I listen to podcasts almost daily, mostly on topics completely unrelated to tech. It helps me unwind and makes chores and travelling less dull. My favourite genres include investigative journalism, true crime (I know, I know) and interesting cultural stories and audio reporting. I listened to over 150 this year alone, although this is counting every podcast I listened to at least one episode of.
I don’t watch a lot of TV, but some series and films that stood out this year: Shōgun, The Zone of Interest, The Completely Made-Up Adventures of Dick Turpin (definitely recommended for fellow fans of the Mighty Boosh) and the new season of MasterChef Professionals, which started this autumn. Plus, my ultimate guilty pleasure when staying in hotels by myself (which I did a lot of this year): watching Antiques Roadshow or the German equivalent, curled up in bed with a snack.
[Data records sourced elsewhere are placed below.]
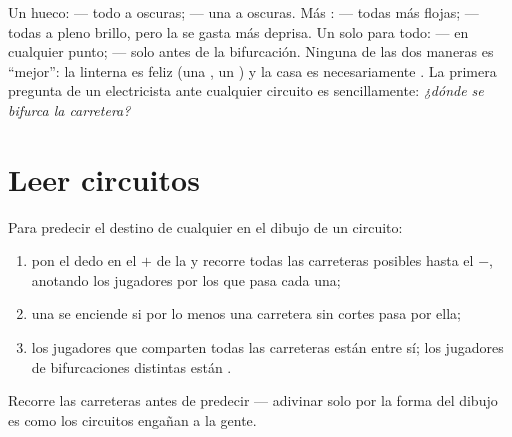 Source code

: \begin{remark}\label{rem:g5:series-parallel-circuits:compare}
Un hueco:  --- todo a oscuras;  --- una  a
oscuras. Más :  --- todas más flojas; 
--- todas a pleno brillo, pero la  se gasta más deprisa. Un
solo  para todo:  --- en cualquier punto;  --- solo antes de la bifurcación. Ninguna de las dos maneras
es ``mejor'': la linterna es feliz  (una , un
) y la casa es necesariamente . La primera
pregunta de un electricista ante cualquier circuito es sencillamente:
\emph{¿dónde se bifurca la carretera?}
\end{remark}

\section{Leer circuitos}

\begin{method}\label{met:g5:series-parallel-circuits:follow}
Para predecir el destino de cualquier  en el dibujo de un
circuito:
\begin{enumerate}
  \item pon el dedo en el $+$ de la  y recorre todas las
        carreteras posibles hasta el $-$, anotando los jugadores por
        los que pasa cada una;
  \item una  se enciende si por lo menos una carretera
        sin cortes pasa por ella;
  \item los jugadores que comparten todas las carreteras están
         entre sí; los jugadores de bifurcaciones distintas
        están .
\end{enumerate}
Recorre las carreteras antes de predecir --- adivinar solo por la
forma del dibujo es como los circuitos engañan a la gente.
\end{method}

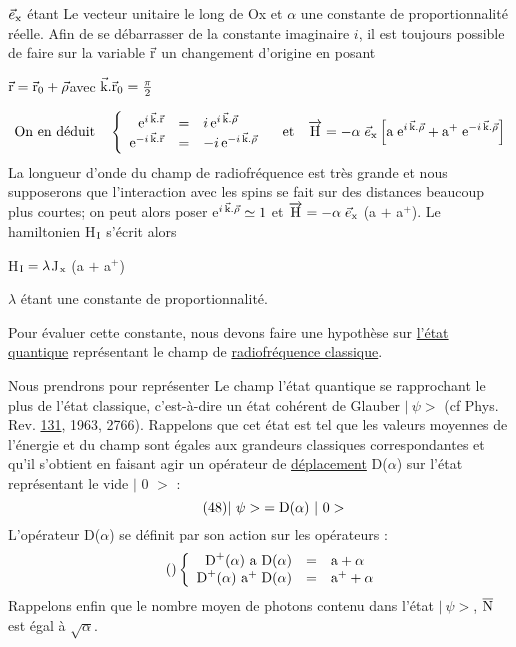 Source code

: $\vec{e}_{\text{x}}$ étant Le vecteur unitaire le long de Ox et $\alpha$ une constante de proportionnalité
réelle. Afin de se débarrasser de la constante imaginaire $i$, il est toujours
possible de faire sur la variable $\vec{\text{r}}$ un changement d'origine en posant
\begin{center}
$\vec{\text{r}}=\vec{\text{r}}_0+\vec{\rho}$\quad avec $\vec{\text{k}}.\vec{\text{r}}_0=\frac{\pi}{2}$
\end{center}
\[
\text{On en déduit}\quad\left\{ \begin{array}{rcl}
\text{e}^{i\,\vec{\text{k}}.\vec{\text{r}}} & = & i\,\text{e}^{i\,\vec{\text{k}}.\vec{\rho}} \\
\text{e}^{-i\,\vec{\text{k}}.\vec{\text{r}}} & = & -i\,\text{e}^{-i\,\vec{\text{k}}.\vec{\rho}} \end{array} \right.
\quad
\text{et}\quad\overrightarrow{\text{H}}=-\alpha\;\vec{e}_{\text{x}}\left[\text{a}\;\text{e}^{i\,\vec{\text{k}}.\vec{\rho}}
+\text{a}^+\;\text{e}^{-i\,\vec{\text{k}}.\vec{\rho}}\right]
\]
La longueur d'onde du champ de radiofréquence est très grande et nous supposerons
que l'interaction avec les spins se fait sur des distances beaucoup plus courtes;
on peut alors poser e$^{i\,\vec{\text{k}}.\vec{\rho}}\simeq1$ et
$\overrightarrow{\text{H}}=-\alpha\;\vec{e}_{\text{x}}$ (a $+$ a$^+$).
Le hamiltonien H$_{\text{I}}$ s'écrit alors
\begin{center}
H$_{\text{I}}=\lambda$J$_{\text{x}}$ (a $+$ a$^+$)
\end{center}

$\lambda$ étant une constante de proportionnalité.

Pour évaluer cette constante, nous devons faire une hypothèse sur
\ul{l'état quantique} représentant le champ de \ul{radiofréquence classique}.

Nous prendrons pour représenter Le champ l'état quantique se rapprochant le plus de l'état
classique, c'est-à-dire un état cohérent de
Glauber $|\ \psi >$ (cf Phys. Rev. \ul{131}, 1963, 2766). Rappelons que cet état est tel
que les valeurs moyennes de l'énergie et du champ sont égales aux grandeurs
classiques correspondantes et qu'il s'obtient en faisant agir un opérateur
de \ul{déplacement} D($\alpha$) sur l'état représentant le vide $|$ 0 $>$ :
\[
\tag{48}|\ \psi >\;=\mt{D}(\alpha)\ |\ 0 >
\]
L'opérateur D($\alpha$) se définit par son action sur les opérateurs  :
\[
\tag{}\left\{ \begin{array}{rcl}
\text{D}^+(\alpha)\text{ a D}(\alpha) & = & \text{a}+\alpha \\
\text{D}^+(\alpha)\text{ a}^+\;\text{D}(\alpha) & = & \text{a}^++\alpha \end{array} \right.
\]
Rappelons enfin que le nombre moyen de photons contenu dans l'état $|\ \psi >$,
$\overline{\text{N}}$ est égal à $\sqrt\alpha$.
I also started several books, but finished very few. One of my favourites was the long-anticipated Rath by Volker Kutscher, the 10th and final part of a series that was also the basis for the neo-noir show Babylon Berlin, set in 1920s to 1930s Berlin. (Highly recommended! Outside of Germany, you should be able to watch it on Netflix with English subs.)
In 2025, I really want to get back into music again. I’ve never been able to listen to music while working and programming, not even instrumental songs, so this limits the time I have to actually enjoy it. I did go to quite a few concerts, though, most notably several shows of my favourite German band Die Ärzte, which would have made teenage me so proud and excited. I also took part in a panel discussion on AI and the music industry at Immergut Festival, combining my work with my love for live music – never thought those two worlds would ever collide!